══ DATASET

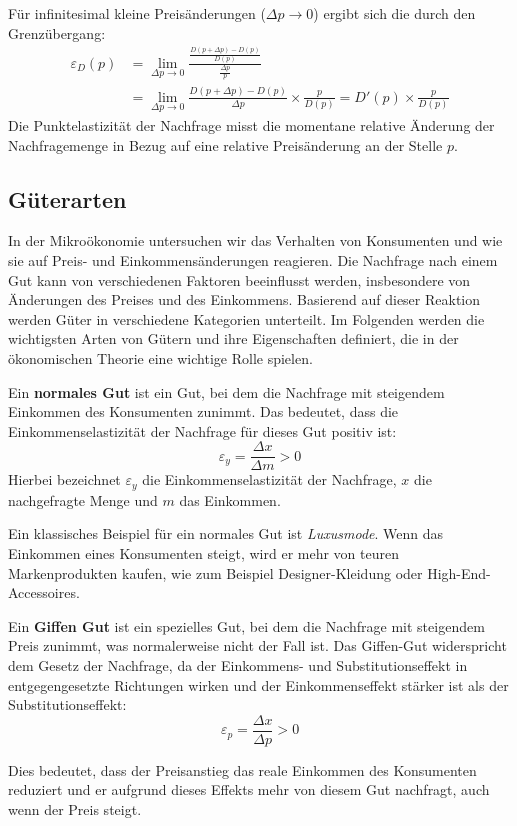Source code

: Für infinitesimal kleine Preisänderungen (\(\Delta p \to 0\)) ergibt sich die  durch den Grenzübergang:
\begin{align*}
	\varepsilon_D(p) & = \lim_{\Delta p \to 0} \frac{\frac{D(p + \Delta p)-D(p)}{D(p)}}{\frac{\Delta p}{p}} \\ &= \lim_{\Delta p \to 0} \frac{D(p+\Delta p) - D(p)}{\Delta p} \times \frac{p}{D(p)}
	= D'(p) \times \frac{p}{D(p)}
\end{align*}
Die Punktelastizität der Nachfrage misst die momentane relative Änderung der Nachfragemenge in Bezug auf eine relative Preisänderung an der Stelle \(p\).

\subsection{Güterarten}
In der Mikroökonomie untersuchen wir das Verhalten von Konsumenten und wie sie auf Preis- und Einkommensänderungen reagieren. Die Nachfrage nach einem Gut kann von verschiedenen Faktoren beeinflusst werden, insbesondere von Änderungen des Preises und des Einkommens. Basierend auf dieser Reaktion werden Güter in verschiedene Kategorien unterteilt. Im Folgenden werden die wichtigsten Arten von Gütern und ihre Eigenschaften definiert, die in der ökonomischen Theorie eine wichtige Rolle spielen.

\begin{definition}
	Ein \textbf{normales Gut} ist ein Gut, bei dem die Nachfrage mit steigendem Einkommen des Konsumenten zunimmt. Das bedeutet, dass die Einkommenselastizität der Nachfrage für dieses Gut positiv ist:
	\[
		\varepsilon_y = \frac{\Delta x}{\Delta m} > 0
	\]
	Hierbei bezeichnet \( \varepsilon_y \) die Einkommenselastizität der Nachfrage, \( x \) die nachgefragte Menge und \( m \) das Einkommen.
\end{definition}

\begin{example}
	Ein klassisches Beispiel für ein normales Gut ist \textit{Luxusmode}. Wenn das Einkommen eines Konsumenten steigt, wird er mehr von teuren Markenprodukten kaufen, wie zum Beispiel Designer-Kleidung oder High-End-Accessoires.
\end{example}


\begin{definition}
	Ein \textbf{Giffen Gut} ist ein spezielles Gut, bei dem die Nachfrage mit steigendem Preis zunimmt, was normalerweise nicht der Fall ist. Das Giffen-Gut widerspricht dem Gesetz der Nachfrage, da der Einkommens- und Substitutionseffekt in entgegengesetzte Richtungen wirken und der Einkommenseffekt stärker ist als der Substitutionseffekt:
	\[
		\varepsilon_p = \frac{\Delta x}{\Delta p} > 0
	\]
\end{definition}
Dies bedeutet, dass der Preisanstieg das reale Einkommen des Konsumenten reduziert und er aufgrund dieses Effekts mehr von diesem Gut nachfragt, auch wenn der Preis steigt.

════

Reproduce the entries above word for word. Pictures stay out.

Source code

: Für infinitesimal kleine Preisänderungen (\(\Delta p \to 0\)) ergibt sich die  durch den Grenzübergang:
\begin{align*}
	\varepsilon_D(p) & = \lim_{\Delta p \to 0} \frac{\frac{D(p + \Delta p)-D(p)}{D(p)}}{\frac{\Delta p}{p}} \\ &= \lim_{\Delta p \to 0} \frac{D(p+\Delta p) - D(p)}{\Delta p} \times \frac{p}{D(p)}
	= D'(p) \times \frac{p}{D(p)}
\end{align*}
Die Punktelastizität der Nachfrage misst die momentane relative Änderung der Nachfragemenge in Bezug auf eine relative Preisänderung an der Stelle \(p\).

\subsection{Güterarten}
In der Mikroökonomie untersuchen wir das Verhalten von Konsumenten und wie sie auf Preis- und Einkommensänderungen reagieren. Die Nachfrage nach einem Gut kann von verschiedenen Faktoren beeinflusst werden, insbesondere von Änderungen des Preises und des Einkommens. Basierend auf dieser Reaktion werden Güter in verschiedene Kategorien unterteilt. Im Folgenden werden die wichtigsten Arten von Gütern und ihre Eigenschaften definiert, die in der ökonomischen Theorie eine wichtige Rolle spielen.

\begin{definition}
	Ein \textbf{normales Gut} ist ein Gut, bei dem die Nachfrage mit steigendem Einkommen des Konsumenten zunimmt. Das bedeutet, dass die Einkommenselastizität der Nachfrage für dieses Gut positiv ist:
	\[
		\varepsilon_y = \frac{\Delta x}{\Delta m} > 0
	\]
	Hierbei bezeichnet \( \varepsilon_y \) die Einkommenselastizität der Nachfrage, \( x \) die nachgefragte Menge und \( m \) das Einkommen.
\end{definition}

\begin{example}
	Ein klassisches Beispiel für ein normales Gut ist \textit{Luxusmode}. Wenn das Einkommen eines Konsumenten steigt, wird er mehr von teuren Markenprodukten kaufen, wie zum Beispiel Designer-Kleidung oder High-End-Accessoires.
\end{example}


\begin{definition}
	Ein \textbf{Giffen Gut} ist ein spezielles Gut, bei dem die Nachfrage mit steigendem Preis zunimmt, was normalerweise nicht der Fall ist. Das Giffen-Gut widerspricht dem Gesetz der Nachfrage, da der Einkommens- und Substitutionseffekt in entgegengesetzte Richtungen wirken und der Einkommenseffekt stärker ist als der Substitutionseffekt:
	\[
		\varepsilon_p = \frac{\Delta x}{\Delta p} > 0
	\]
\end{definition}
Dies bedeutet, dass der Preisanstieg das reale Einkommen des Konsumenten reduziert und er aufgrund dieses Effekts mehr von diesem Gut nachfragt, auch wenn der Preis steigt.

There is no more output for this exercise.